Information bottleneck theory of high-dimensional regression: relevancy, efficiency and optimality
This work addresses the challenge of overfitting in machine learning, particularly for large neural networks, by providing a theoretical framework to analyze information efficiency in high-dimensional regression, which is incremental as it builds on existing information bottleneck theory.
The authors tackled the problem of overfitting in high-dimensional regression by quantifying it through residual information and solving an optimization to find the information content of optimal algorithms, revealing a trade-off between residual and relevant information and characterizing the information efficiency of randomized ridge regression.

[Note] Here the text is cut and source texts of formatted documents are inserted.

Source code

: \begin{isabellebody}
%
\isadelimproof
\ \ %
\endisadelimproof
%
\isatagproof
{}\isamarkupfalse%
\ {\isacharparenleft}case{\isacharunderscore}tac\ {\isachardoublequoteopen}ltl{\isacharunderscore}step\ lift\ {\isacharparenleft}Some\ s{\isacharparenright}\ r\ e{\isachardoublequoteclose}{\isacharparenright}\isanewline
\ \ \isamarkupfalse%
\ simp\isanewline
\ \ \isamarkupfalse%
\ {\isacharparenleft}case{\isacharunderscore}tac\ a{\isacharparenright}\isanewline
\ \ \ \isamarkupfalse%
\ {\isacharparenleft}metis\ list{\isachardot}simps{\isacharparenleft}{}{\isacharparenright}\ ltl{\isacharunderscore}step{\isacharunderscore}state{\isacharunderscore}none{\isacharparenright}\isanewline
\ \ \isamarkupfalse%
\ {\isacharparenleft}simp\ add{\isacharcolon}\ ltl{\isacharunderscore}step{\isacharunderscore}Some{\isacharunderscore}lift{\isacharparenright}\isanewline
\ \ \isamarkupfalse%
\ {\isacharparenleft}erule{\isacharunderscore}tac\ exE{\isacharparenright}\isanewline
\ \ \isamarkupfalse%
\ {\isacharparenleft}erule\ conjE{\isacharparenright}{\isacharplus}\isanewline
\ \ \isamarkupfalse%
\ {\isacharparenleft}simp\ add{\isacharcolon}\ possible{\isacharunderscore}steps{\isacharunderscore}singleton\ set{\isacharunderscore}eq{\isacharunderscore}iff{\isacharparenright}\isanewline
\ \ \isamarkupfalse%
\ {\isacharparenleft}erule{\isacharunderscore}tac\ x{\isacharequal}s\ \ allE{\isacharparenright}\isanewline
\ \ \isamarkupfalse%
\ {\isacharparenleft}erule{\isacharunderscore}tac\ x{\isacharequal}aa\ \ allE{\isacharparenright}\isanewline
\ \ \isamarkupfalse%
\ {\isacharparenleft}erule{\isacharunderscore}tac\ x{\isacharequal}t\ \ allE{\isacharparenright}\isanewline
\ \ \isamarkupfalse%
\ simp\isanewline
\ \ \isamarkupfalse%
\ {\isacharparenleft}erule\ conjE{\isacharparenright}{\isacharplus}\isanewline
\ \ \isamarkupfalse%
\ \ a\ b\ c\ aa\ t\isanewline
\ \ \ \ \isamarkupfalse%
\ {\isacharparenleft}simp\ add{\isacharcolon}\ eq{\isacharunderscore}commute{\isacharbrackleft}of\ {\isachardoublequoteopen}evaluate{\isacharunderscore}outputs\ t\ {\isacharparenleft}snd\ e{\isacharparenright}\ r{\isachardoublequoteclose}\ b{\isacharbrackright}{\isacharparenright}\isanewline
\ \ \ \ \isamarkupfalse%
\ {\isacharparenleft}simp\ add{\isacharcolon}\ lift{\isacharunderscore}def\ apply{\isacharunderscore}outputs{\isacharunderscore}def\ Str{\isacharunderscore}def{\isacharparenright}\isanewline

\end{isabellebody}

Avoiding overfitting is a central challenge in machine learning, yet many large neural networks readily achieve zero training loss. This puzzling contradiction necessitates new approaches to the study of overfitting. Here we quantify overfitting via residual information, defined as the bits in fitted models that encode noise in training data. Information efficient learning algorithms minimize residual information while maximizing the relevant bits, which are predictive of the unknown generative models. We solve this optimization to obtain the information content of optimal algorithms for a linear regression problem and compare it to that of randomized ridge regression. Our results demonstrate the fundamental trade-off between residual and relevant information and characterize the relative information efficiency of randomized regression with respect to optimal algorithms. Finally, using results from random matrix theory, we reveal the information complexity of learning a linear map in high dimensions and unveil information-theoretic analogs of double and multiple descent phenomena.